Go through the data below and count every line that has the word "integração". Return only the count.

*** DATA SHOWN Section Begins ***

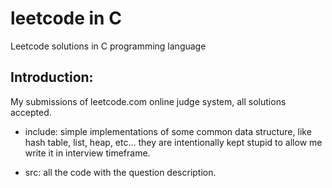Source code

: # leetcode in C
Leetcode solutions in C programming language

## Introduction:
My submissions of leetcode.com online judge system, all solutions accepted.

* include: simple implementations of some common data structure, like hash table, list, heap, etc... they are intentionally kept stupid to allow me write it in interview timeframe.

* src: all the code with the question description.


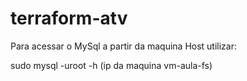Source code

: # terraform-atv

Para acessar o MySql a partir da maquina Host utilizar:

sudo mysql -uroot -h (ip da maquina vm-aula-fs)
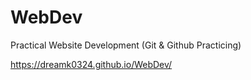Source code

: # WebDev
Practical Website Development 
(Git & Github Practicing)

https://dreamk0324.github.io/WebDev/ 
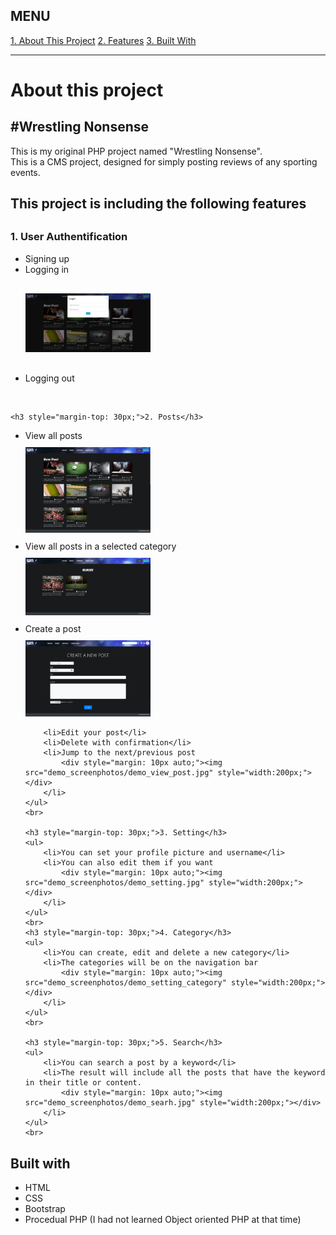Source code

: <h2>MENU</h2>
    <div>
        <a href="#about">1. About This Project</a>
        <a href="#features">2. Features</a>
        <a href="#built_with">3. Built With</a>
    </div>
<hr>

<div id="about">
    <h1>About this project</h1>
    <h2>#Wrestling Nonsense</h2>
    <p>This is my original PHP project named "Wrestling Nonsense". <br>This is a CMS project, designed for simply posting reviews of any sporting events. </p>
</div>

<div id="features">
    <h2>This project is including the following features</h2>
    <h3 style="margin-top: 30px;">1. User Authentification</h3>
    <ul>
        <li>Signing up</li>
        <li>
            Logging in
            <div style="margin: 30px auto;"><img src="demo_screenphotos/demo_login.jpg" style="width:200px;"></div></li>
        <li>Logging out</li>
    </ul>
    <br>
    
    <h3 style="margin-top: 30px;">2. Posts</h3>
<ul>
        <li>
            View all posts
            <div style="margin: 10px auto;"><img src="demo_screenphotos/demo_top.jpg" style="width:200px;"></div>
        </li>
        <li>View all posts in a selected category
            <div style="margin: 10px auto;"><img src="demo_screenphotos/demo_category.jpg" style="width:200px;"></div>
        </li>
        <li>
            Create a post
            <div style="margin: 10px auto;"><img src="demo_screenphotos/demo_create_post.jpg" style="width:200px;"></div>
        </li>
        
        <li>Edit your post</li>
        <li>Delete with confirmation</li>
        <li>Jump to the next/previous post
            <div style="margin: 10px auto;"><img src="demo_screenphotos/demo_view_post.jpg" style="width:200px;"></div>
        </li>
    </ul>
    <br>
    
    <h3 style="margin-top: 30px;">3. Setting</h3>
    <ul>
        <li>You can set your profile picture and username</li>
        <li>You can also edit them if you want
            <div style="margin: 10px auto;"><img src="demo_screenphotos/demo_setting.jpg" style="width:200px;"></div>
        </li>
    </ul>
    <br>
    <h3 style="margin-top: 30px;">4. Category</h3>
    <ul>
        <li>You can create, edit and delete a new category</li>
        <li>The categories will be on the navigation bar
            <div style="margin: 10px auto;"><img src="demo_screenphotos/demo_setting_category" style="width:200px;"></div>
        </li>
    </ul>
    <br>
    
    <h3 style="margin-top: 30px;">5. Search</h3>
    <ul>
        <li>You can search a post by a keyword</li>
        <li>The result will include all the posts that have the keyword in their title or content.
            <div style="margin: 10px auto;"><img src="demo_screenphotos/demo_searh.jpg" style="width:200px;"></div>
        </li>
    </ul>
    <br>
</div>

<div id="built_with"> 
    <h2>Built with</h2>
    <ul>
        <li>HTML</li>
        <li>CSS</li>
        <li>Bootstrap</li>
        <li>Procedual PHP (I had not learned Object oriented PHP at that time)</li>
    </ul>
</div>

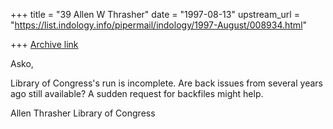 +++
title = "39 Allen W Thrasher"
date = "1997-08-13"
upstream_url = "https://list.indology.info/pipermail/indology/1997-August/008934.html"

+++
[Archive link](https://list.indology.info/pipermail/indology/1997-August/008934.html)

Asko,

Library of Congress's run is incomplete.  Are back issues from
several years ago still available?  A sudden request for backfiles
might help.


Allen Thrasher
Library of Congress





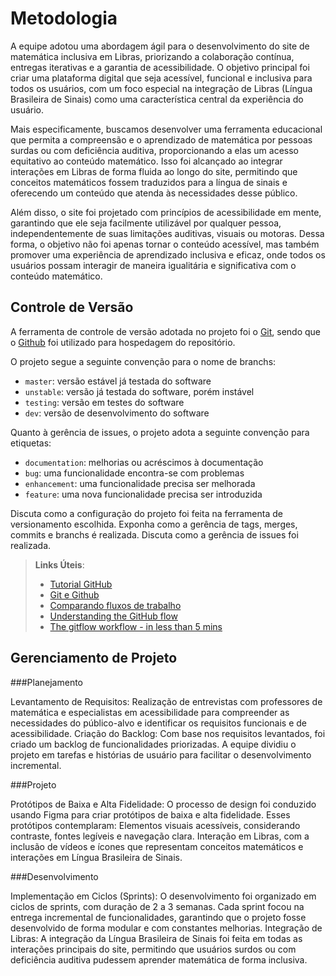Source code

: 
# Metodologia

A equipe adotou uma abordagem ágil para o desenvolvimento do site de matemática inclusiva em Libras, priorizando a colaboração contínua, entregas iterativas e a garantia de acessibilidade. O objetivo principal foi criar uma plataforma digital que seja acessível, funcional e inclusiva para todos os usuários, com um foco especial na integração de Libras (Língua Brasileira de Sinais) como uma característica central da experiência do usuário.

Mais especificamente, buscamos desenvolver uma ferramenta educacional que permita a compreensão e o aprendizado de matemática por pessoas surdas ou com deficiência auditiva, proporcionando a elas um acesso equitativo ao conteúdo matemático. Isso foi alcançado ao integrar interações em Libras de forma fluida ao longo do site, permitindo que conceitos matemáticos fossem traduzidos para a língua de sinais e oferecendo um conteúdo que atenda às necessidades desse público.

Além disso, o site foi projetado com princípios de acessibilidade em mente, garantindo que ele seja facilmente utilizável por qualquer pessoa, independentemente de suas limitações auditivas, visuais ou motoras. Dessa forma, o objetivo não foi apenas tornar o conteúdo acessível, mas também promover uma experiência de aprendizado inclusiva e eficaz, onde todos os usuários possam interagir de maneira igualitária e significativa com o conteúdo matemático.

## Controle de Versão

A ferramenta de controle de versão adotada no projeto foi o
[Git](https://git-scm.com/), sendo que o [Github](https://github.com)
foi utilizado para hospedagem do repositório.

O projeto segue a seguinte convenção para o nome de branchs:

- `master`: versão estável já testada do software
- `unstable`: versão já testada do software, porém instável
- `testing`: versão em testes do software
- `dev`: versão de desenvolvimento do software

Quanto à gerência de issues, o projeto adota a seguinte convenção para
etiquetas:

- `documentation`: melhorias ou acréscimos à documentação
- `bug`: uma funcionalidade encontra-se com problemas
- `enhancement`: uma funcionalidade precisa ser melhorada
- `feature`: uma nova funcionalidade precisa ser introduzida

Discuta como a configuração do projeto foi feita na ferramenta de versionamento escolhida. Exponha como a gerência de tags, merges, commits e branchs é realizada. Discuta como a gerência de issues foi realizada.

> **Links Úteis**:
> - [Tutorial GitHub](https://guides.github.com/activities/hello-world/)
> - [Git e Github](https://www.youtube.com/playlist?list=PLHz_AreHm4dm7ZULPAmadvNhH6vk9oNZA)
>  - [Comparando fluxos de trabalho](https://www.atlassian.com/br/git/tutorials/comparing-workflows)
> - [Understanding the GitHub flow](https://guides.github.com/introduction/flow/)
> - [The gitflow workflow - in less than 5 mins](https://www.youtube.com/watch?v=1SXpE08hvGs)

## Gerenciamento de Projeto

###Planejamento

Levantamento de Requisitos: Realização de entrevistas com professores de matemática e especialistas em acessibilidade para compreender as necessidades do público-alvo e identificar os requisitos funcionais e de acessibilidade.
Criação do Backlog: Com base nos requisitos levantados, foi criado um backlog de funcionalidades priorizadas. A equipe dividiu o projeto em tarefas e histórias de usuário para facilitar o desenvolvimento incremental.

###Projeto

Protótipos de Baixa e Alta Fidelidade: O processo de design foi conduzido usando Figma para criar protótipos de baixa e alta fidelidade. Esses protótipos contemplaram:
Elementos visuais acessíveis, considerando contraste, fontes legíveis e navegação clara.
Interação em Libras, com a inclusão de vídeos e ícones que representam conceitos matemáticos e interações em Língua Brasileira de Sinais.

###Desenvolvimento

Implementação em Ciclos (Sprints): O desenvolvimento foi organizado em ciclos de sprints, com duração de 2 a 3 semanas. Cada sprint focou na entrega incremental de funcionalidades, garantindo que o projeto fosse desenvolvido de forma modular e com constantes melhorias.
Integração de Libras: A integração da Língua Brasileira de Sinais foi feita em todas as interações principais do site, permitindo que usuários surdos ou com deficiência auditiva pudessem aprender matemática de forma inclusiva.
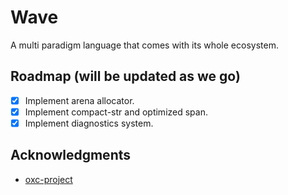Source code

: # Wave
A multi paradigm language that comes with its whole ecosystem.

<!-- ROADMAP -->
## Roadmap (will be updated as we go)
- [x] Implement arena allocator.
- [x] Implement compact-str and optimized span.
- [x] Implement diagnostics system.

<!-- ACKNOWLEDGMENTS -->
## Acknowledgments

* [oxc-project](https://oxc-project.github.io/docs/learn/parser_in_rust/intro.html)


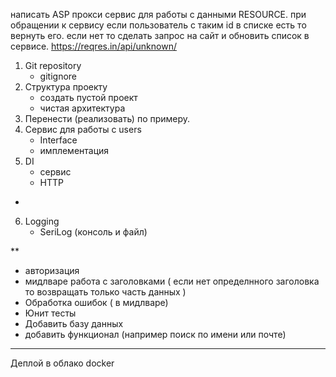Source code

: написать ASP прокси сервис для работы с данными RESOURCE. при обращении к сервису если пользователь с таким id в списке есть то вернуть его. если нет то сделать запрос на сайт и обновить список в сервисе. https://reqres.in/api/unknown/

1. Git repository
	- gitignore
2. Структура проекту
	- создать пустой проект
	- чистая архитектура
3. Перенести (реализовать) по примеру.
4. Сервис для работы с users 
	- Interface 
	- имплементация
5. DI 
	- сервис
	- HTTP 
*
6. Logging 
	- SeriLog (консоль и файл)

**
- авторизация
- мидлваре работа с заголовками
	( если нет определнного заголовка то возвращать только часть данных )
- Обработка ошибок 
		( в мидлваре)
- Юнит тесты
- Добавить базу данных
- добавить функционал (например поиск по имени или почте)

***
Деплой в облако
docker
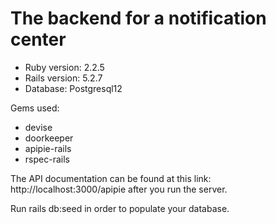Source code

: # The backend for a notification center

  * Ruby version: 2.2.5
  * Rails version: 5.2.7
  * Database: Postgresql12

Gems used:
  * devise
  * doorkeeper
  * apipie-rails
  * rspec-rails

The API documentation can be found at this link: http://localhost:3000/apipie after you run the server.

Run rails db:seed in order to populate your database.
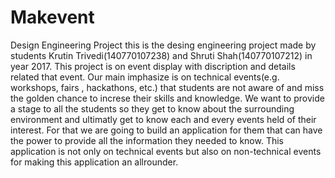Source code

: # Makevent
Design Engineering Project
this is the desing engineering project made by students Krutin Trivedi(140770107238) and Shruti Shah(140770107212) in year 2017. This project is on
event display with discription and details related that event. Our main imphasize is on technical events(e.g. workshops, fairs , hackathons, etc.) 
that students are not aware of and miss the golden chance to increse their skills and knowledge. We want to provide a stage to all the students so they
get to know about the surrounding environment and ultimatly get to know each and every events held of their interest. For that we are going to build
an application for them that can have the power to provide all the information they needed to know. This application is not only on technical
events but also on non-technical events for making this application an allrounder.
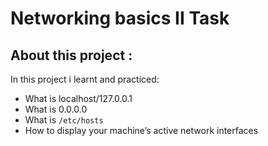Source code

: # Networking basics II Task
## About this project :
In this project i  learnt and practiced:
- What is localhost/127.0.0.1
- What is 0.0.0.0
- What is `/etc/hosts`
- How to display your machine’s active network interfaces
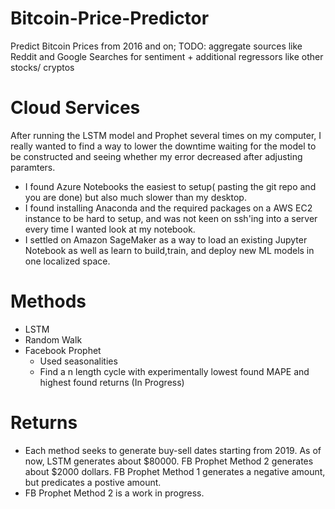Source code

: # Bitcoin-Price-Predictor
Predict Bitcoin Prices from 2016 and on; TODO: aggregate sources like Reddit and Google Searches for sentiment + additional regressors like other stocks/ cryptos

# Cloud Services

After running the LSTM model and Prophet several times on my computer, I really wanted to find a way to lower the downtime waiting for the model to be constructed and seeing whether my error decreased after adjusting paramters.

* I found Azure Notebooks the easiest to setup( pasting the git repo and you are done) but also much slower than my desktop.
* I found installing Anaconda and the required packages on a AWS EC2 instance to be hard to setup, and was not keen on ssh'ing into a server every time I wanted look at my notebook.
* I settled on Amazon SageMaker as a way to load an existing Jupyter Notebook as well as learn to build,train, and deploy new ML models
in one localized space.

# Methods

* LSTM
* Random Walk
* Facebook Prophet
  * Used seasonalities
  * Find a n length cycle with experimentally lowest found MAPE and highest found returns (In Progress)
  
# Returns
* Each method seeks to generate buy-sell dates starting from 2019. As of now, LSTM generates about $80000. FB Prophet Method 2 generates about $2000 dollars. FB Prophet Method 1 generates a negative amount, but predicates a postive amount.
* FB Prophet Method 2 is a work in progress.
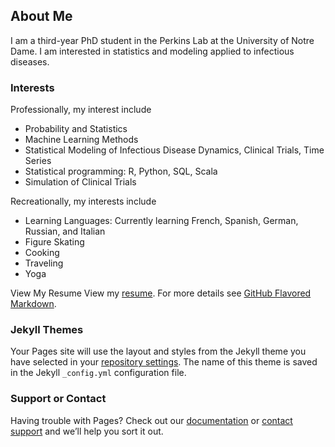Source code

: ## About Me

I am a third-year PhD student in the Perkins Lab at the University of Notre Dame. I am interested in statistics and modeling applied to infectious diseases.

### Interests
Professionally, my interest include
- Probability and Statistics
- Machine Learning Methods
- Statistical Modeling of Infectious Disease Dynamics, Clinical Trials, Time Series
- Statistical programming: R, Python, SQL, Scala
- Simulation of Clinical Trials

Recreationally, my interests include
- Learning Languages: Currently learning French, Spanish, German, Russian, and Italian
- Figure Skating
- Cooking
- Traveling
- Yoga


View My Resume
View my <a href="https://github.com/annaliesekwieler/annaliesekwieler.github.io/blob/master/Resume.pdf">resume</a>.
For more details see [GitHub Flavored Markdown](https://guides.github.com/features/mastering-markdown/).

### Jekyll Themes

Your Pages site will use the layout and styles from the Jekyll theme you have selected in your [repository settings](https://github.com/annaliesekwieler/annaliesekwieler.github.io/settings). The name of this theme is saved in the Jekyll `_config.yml` configuration file.

### Support or Contact

Having trouble with Pages? Check out our [documentation](https://docs.github.com/categories/github-pages-basics/) or [contact support](https://github.com/contact) and we’ll help you sort it out.
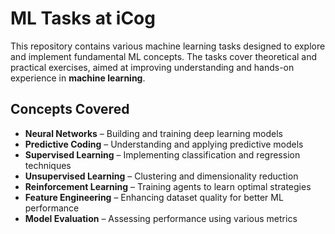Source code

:# ML Tasks at iCog

This repository contains various machine learning tasks designed to explore and implement fundamental ML concepts. The tasks cover theoretical and practical exercises, aimed at improving understanding and hands-on experience in **machine learning**.

## Concepts Covered

- **Neural Networks** – Building and training deep learning models
- **Predictive Coding** – Understanding and applying predictive models
- **Supervised Learning** – Implementing classification and regression techniques
- **Unsupervised Learning** – Clustering and dimensionality reduction
- **Reinforcement Learning** – Training agents to learn optimal strategies
- **Feature Engineering** – Enhancing dataset quality for better ML performance
- **Model Evaluation** – Assessing performance using various metrics
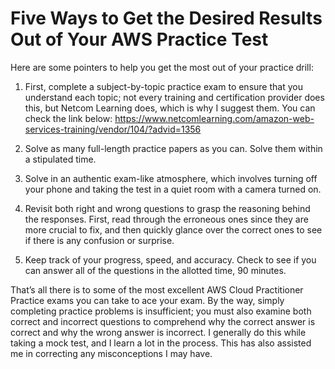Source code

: # Five Ways to Get the Desired Results Out of Your AWS Practice Test

Here are some pointers to help you get the most out of your practice drill:

1. First, complete a subject-by-topic practice exam to ensure that you understand each topic; not every training and certification provider does this, but Netcom Learning does, which is why I suggest them. You can check the link below: https://www.netcomlearning.com/amazon-web-services-training/vendor/104/?advid=1356

2. Solve as many full-length practice papers as you can. Solve them within a stipulated time.

3. Solve in an authentic exam-like atmosphere, which involves turning off your phone and taking the test in a quiet room with a camera turned on.

4. Revisit both right and wrong questions to grasp the reasoning behind the responses. First, read through the erroneous ones since they are more crucial to fix, and then quickly glance over the correct ones to see if there is any confusion or surprise.

5. Keep track of your progress, speed, and accuracy. Check to see if you can answer all of the questions in the allotted time, 90 minutes.

That’s all there is to some of the most excellent AWS Cloud Practitioner Practice exams you can take to ace your exam. By the way, simply completing practice problems is insufficient; you must also examine both correct and incorrect questions to comprehend why the correct answer is correct and why the wrong answer is incorrect. I generally do this while taking a mock test, and I learn a lot in the process. This has also assisted me in correcting any misconceptions I may have.
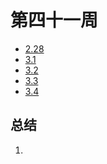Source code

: #  第四十一周

>

- [2.28](2.28.md)
- [3.1](3.1.md)
- [3.2](3.2.md)
- [3.3](3.3.md)
- [3.4](3.4.md)

## 总结

1. 

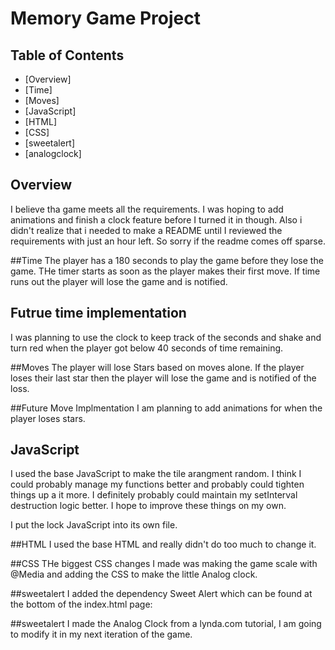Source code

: # Memory Game Project

## Table of Contents

* [Overview]
* [Time]
* [Moves]
* [JavaScript]
* [HTML]
* [CSS]
* [sweetalert]
* [analogclock]

## Overview

I believe tha game meets all the requirements. I was hoping to add animations and finish a clock feature before I turned it in though. Also i didn't realize that i needed to make a README until I reviewed the requirements with just an hour left. So sorry if the readme comes off sparse. 

##Time
The player has a 180 seconds to play the game before they lose the game. THe timer starts as soon as the player makes their first move. If time runs out the player will lose the game and is notified.

## Futrue time implementation
I was planning to use the clock to keep track of the seconds and shake and turn red when the player got below 40 seconds of time remaining.

##Moves
The player will lose Stars based on moves alone. If the player loses their last star then the player will lose the game and is notified of the loss. 

##Future Move Implmentation
I am planning to add animations for when the player loses stars.

## JavaScript
I used the base JavaScript to make the tile arangment random. I think I could probably manage my functions better and probably could tighten things up a it more. I definitely probably could maintain my setInterval destruction logic better. I hope to improve these things on my own.

I put the lock JavaScript into its own file. 

##HTML
I used the base HTML and really didn't do too much to change it.

##CSS
THe biggest CSS changes I made was making the game scale with @Media and adding the CSS to make the little Analog clock.

##sweetalert
I added the dependency Sweet Alert which can be found at the bottom of the index.html page: <script defer src="https://unpkg.com/sweetalert/dist/sweetalert.min.js"></script>

##sweetalert
I made the Analog Clock from a lynda.com tutorial, I am going to modify it in my next iteration of the game. 



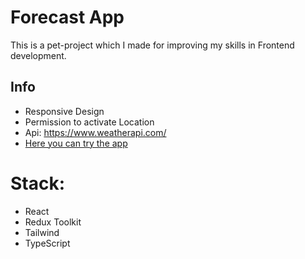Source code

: # Forecast App
This is a pet-project which I made for improving my skills in Frontend development.

## Info
- Responsive Design
- Permission to activate Location
- Api: https://www.weatherapi.com/
- [Here you can try the app](forecast.testwebprojects.ru)

# Stack:
- React
- Redux Toolkit
- Tailwind
- TypeScript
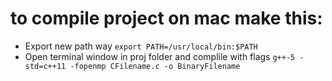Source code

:# to compile project on mac make this:
* Export new path way
`export PATH=/usr/local/bin:$PATH`
* Open terminal window in proj folder and complile with flags
`g++-5 -std=c++11 -fopenmp CFilename.c -o BinaryFilename`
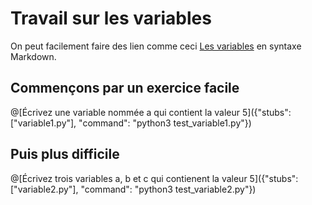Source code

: # Travail sur les variables

On peut facilement faire des lien comme ceci [Les variables](https://fr.wikibooks.org/wiki/Programmation_Python/Variables) en syntaxe Markdown.

## Commençons par un exercice facile

@[Écrivez une variable nommée a qui contient la valeur 5]({"stubs": ["variable1.py"], "command": "python3 test_variable1.py"})

## Puis plus difficile

@[Écrivez trois variables a, b et c qui contienent la valeur 5]({"stubs": ["variable2.py"], "command": "python3 test_variable2.py"})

*** DATA SHOWN Section Ends ***

*ANSWER*. 2